Weird Science

October 1st, 2015

My State is Solidifying

What interesting times I’m having.

I keep getting deeper into physics and electronics. It’s not something I expected, and it’s not going the way I would have predicted.

For years I’ve had dreams about my time as a physics grad student at the University of Texas. I hated these dreams, but I couldn’t stop them. I would find myself returning to my apartment north of the city. My things were still there. The apartment was different in the dreams. It was gigantic. It was disorderly, too. The kitchen was a mess. Not dirty, but stuff was out on the table and counters. There were messy rooms with all sorts of tools in them.

I would wonder why the company that owned the apartment complex hadn’t thrown me out, since I hadn’t been paying rent.

I would find myself walking around campus, attending August meetings in preparation for the new school year. I wasn’t really part of it, though. I was like a ghost, observing but not really joining.

I did not like the dreams. I knew things weren’t right. I wasn’t ready to go back to work. I hadn’t planned or made arrangements. I was just there, with no warning or preparation. I didn’t feel that I could make it work. I was on my own.

I prayed for God to take away the dreams.

Losing physics was the most painful thing that ever happened to me. I spent three years in Texas, and I didn’t make a single friend, except for a girlfriend. The students in the department were very disagreeable. They were cold. Many were arrogant and snotty, as you would expect boys to be after a twenty-odd years of having their mothers show their brains off to their relatives and friends. The instructors didn’t care at all about the students. The administration was like a machine in a far-off country that transmitted its decisions over a cable. Completely impersonal.

I arrived in Austin in 1994, about three years after returning to college. I had gotten tired of trying to sell houses, and I had tried to enroll at the University of Miami. Because of my problems at Columbia University, they made me go to Florida International University, a local school, to prove I was serious.

When I first decided to go back to school, I figured I would be a lawyer, because it was an easy job that paid well. Then I saw the horrible classes pre-law students took.

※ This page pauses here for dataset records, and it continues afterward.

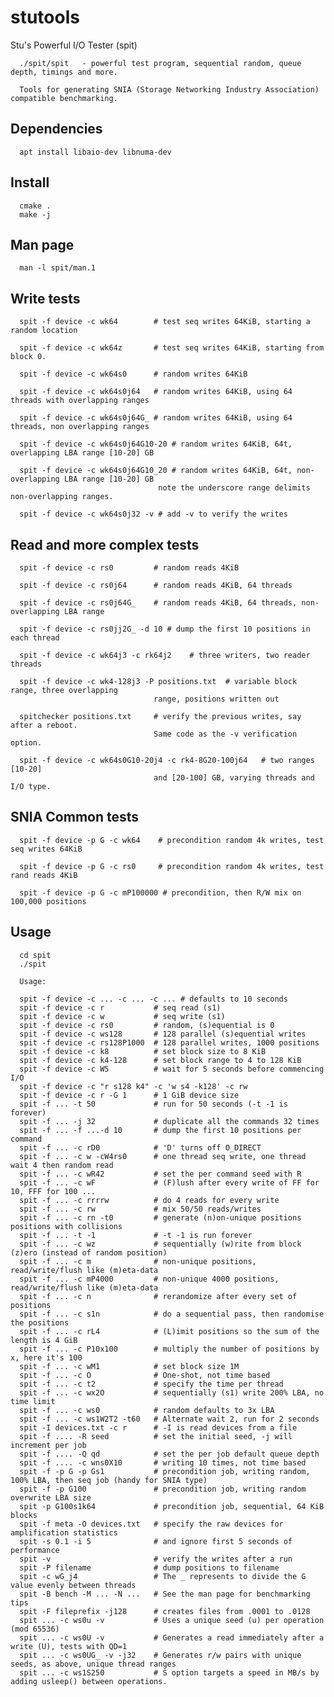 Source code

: # stutools

Stu's Powerful I/O Tester (spit)

      ./spit/spit   - powerful test program, sequential random, queue depth, timings and more.

      Tools for generating SNIA (Storage Networking Industry Association) compatible benchmarking.

## Dependencies

      apt install libaio-dev libnuma-dev

## Install

      cmake .
      make -j

## Man page

      man -l spit/man.1

## Write tests

      spit -f device -c wk64        # test seq writes 64KiB, starting a random location

      spit -f device -c wk64z       # test seq writes 64KiB, starting from block 0.

      spit -f device -c wk64s0      # random writes 64KiB

      spit -f device -c wk64s0j64   # random writes 64KiB, using 64 threads with overlapping ranges

      spit -f device -c wk64s0j64G_ # random writes 64KiB, using 64 threads, non overlapping ranges

      spit -f device -c wk64s0j64G10-20 # random writes 64KiB, 64t, overlapping LBA range [10-20] GB

      spit -f device -c wk64s0j64G10_20 # random writes 64KiB, 64t, non-overlapping LBA range [10-20] GB
                                     note the underscore range delimits non-overlapping ranges.

      spit -f device -c wk64s0j32 -v # add -v to verify the writes

## Read and more complex tests

      spit -f device -c rs0         # random reads 4KiB

      spit -f device -c rs0j64      # random reads 4KiB, 64 threads

      spit -f device -c rs0j64G_    # random reads 4KiB, 64 threads, non-overlapping LBA range

      spit -f device -c rs0jj2G_ -d 10 # dump the first 10 positions in each thread

      spit -f device -c wk64j3 -c rk64j2    # three writers, two reader threads

      spit -f device -c wk4-128j3 -P positions.txt  # variable block range, three overlapping
                                    range, positions written out

      spitchecker positions.txt     # verify the previous writes, say after a reboot.
                                    Same code as the -v verification option.

      spit -f device -c wk64s0G10-20j4 -c rk4-8G20-100j64   # two ranges [10-20]
                                    and [20-100] GB, varying threads and I/O type.


## SNIA Common tests
      spit -f device -p G -c wk64    # precondition random 4k writes, test seq writes 64KiB

      spit -f device -p G -c rs0     # precondition random 4k writes, test rand reads 4KiB

      spit -f device -p G -c mP100000 # precondition, then R/W mix on 100,000 positions

## Usage

      cd spit
      ./spit

      Usage:
      
      spit -f device -c ... -c ... -c ... # defaults to 10 seconds
      spit -f device -c r           # seq read (s1)
      spit -f device -c w           # seq write (s1)
      spit -f device -c rs0         # random, (s)equential is 0
      spit -f device -c ws128       # 128 parallel (s)equential writes
      spit -f device -c rs128P1000  # 128 parallel writes, 1000 positions
      spit -f device -c k8          # set block size to 8 KiB
      spit -f device -c k4-128      # set block range to 4 to 128 KiB
      spit -f device -c W5          # wait for 5 seconds before commencing I/O
      spit -f device -c "r s128 k4" -c 'w s4 -k128' -c rw
      spit -f device -c r -G 1      # 1 GiB device size
      spit -f ... -t 50             # run for 50 seconds (-t -1 is forever)
      spit -f ... -j 32             # duplicate all the commands 32 times
      spit -f ... -f ...-d 10       # dump the first 10 positions per command
      spit -f ... -c rD0            # 'D' turns off O_DIRECT
      spit -f ... -c w -cW4rs0      # one thread seq write, one thread wait 4 then random read
      spit -f ... -c wR42           # set the per command seed with R
      spit -f ... -c wF             # (F)lush after every write of FF for 10, FFF for 100 ...
      spit -f ... -c rrrrw          # do 4 reads for every write
      spit -f ... -c rw             # mix 50/50 reads/writes
      spit -f ... -c rn -t0         # generate (n)on-unique positions positions with collisions
      spit -f ... -t -1             # -t -1 is run forever
      spit -f ... -c wz             # sequentially (w)rite from block (z)ero (instead of random position)
      spit -f ... -c m              # non-unique positions, read/write/flush like (m)eta-data
      spit -f ... -c mP4000         # non-unique 4000 positions, read/write/flush like (m)eta-data
      spit -f ... -c n              # rerandomize after every set of positions
      spit -f ... -c s1n            # do a sequential pass, then randomise the positions
      spit -f ... -c rL4            # (L)imit positions so the sum of the length is 4 GiB
      spit -f ... -c P10x100        # multiply the number of positions by x, here it's 100
      spit -f ... -c wM1            # set block size 1M
      spit -f ... -c O              # One-shot, not time based
      spit -f ... -c t2             # specify the time per thread
      spit -f ... -c wx2O           # sequentially (s1) write 200% LBA, no time limit
      spit -f ... -c ws0            # random defaults to 3x LBA
      spit -f ... -c ws1W2T2 -t60   # Alternate wait 2, run for 2 seconds
      spit -I devices.txt -c r      # -I is read devices from a file
      spit -f .... -R seed          # set the initial seed, -j will increment per job
      spit -f .... -Q qd            # set the per job default queue depth
      spit -f .... -c wns0X10       # writing 10 times, not time based
      spit -f -p G -p Gs1           # precondition job, writing random, 100% LBA, then seq job (handy for SNIA type)
      spit -f -p G100               # precondition job, writing random overwrite LBA size
      spit -p G100s1k64             # precondition job, sequential, 64 KiB blocks
      spit -f meta -O devices.txt   # specify the raw devices for amplification statistics
      spit -s 0.1 -i 5              # and ignore first 5 seconds of performance
      spit -v                       # verify the writes after a run
      spit -P filename              # dump positions to filename
      spit -c wG_j4                 # The _ represents to divide the G value evenly between threads
      spit -B bench -M ... -N ...   # See the man page for benchmarking tips
      spit -F fileprefix -j128      # creates files from .0001 to .0128
      spit ... -c ws0u -v           # Uses a unique seed (u) per operation (mod 65536)
      spit ... -c ws0U -v           # Generates a read immediately after a write (U), tests with QD=1
      spit ... -c ws0UG_ -v -j32    # Generates r/w pairs with unique seeds, as above, unique thread ranges
      spit ... -c ws1S250           # S option targets a speed in MB/s by adding usleep() between operations.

Boredom epitomized. I decided to become an avian vet, so I signed up for calculus, chemistry, and physics.

I had problems in calculus, and then I remembered that I had failed math in high school. I didn’t really know algebra. I started studying algebra and calculus at the same time, and I went from a 40 on the first test to a 100 and an 97 3/4 on the last two.

UM admitted me, and I started taking courses very quickly. I took courses at the same time as their prerequisites. A guy who taught my second physics lab course ended up sitting next to me in classes, because I progressed to the point where I could study with grad students.

I got burned out in the last year, not surprisingly, and they put me on Ritalin. By the time I got to UT, I had adjusted to the drug, and it didn’t work as well. I was taking huge doses. Up to 120 mg a day. They put me on other drugs which drove me crazy, and I could not make myself study. I had to drop a class.

The department wanted me gone. I guess they were used to seeing people wash out. They didn’t care at all. They did almost nothing for me. They made some small accommodations, and the impression I got was that they were just trying to avoid an ADA suit. They had already been in trouble over that.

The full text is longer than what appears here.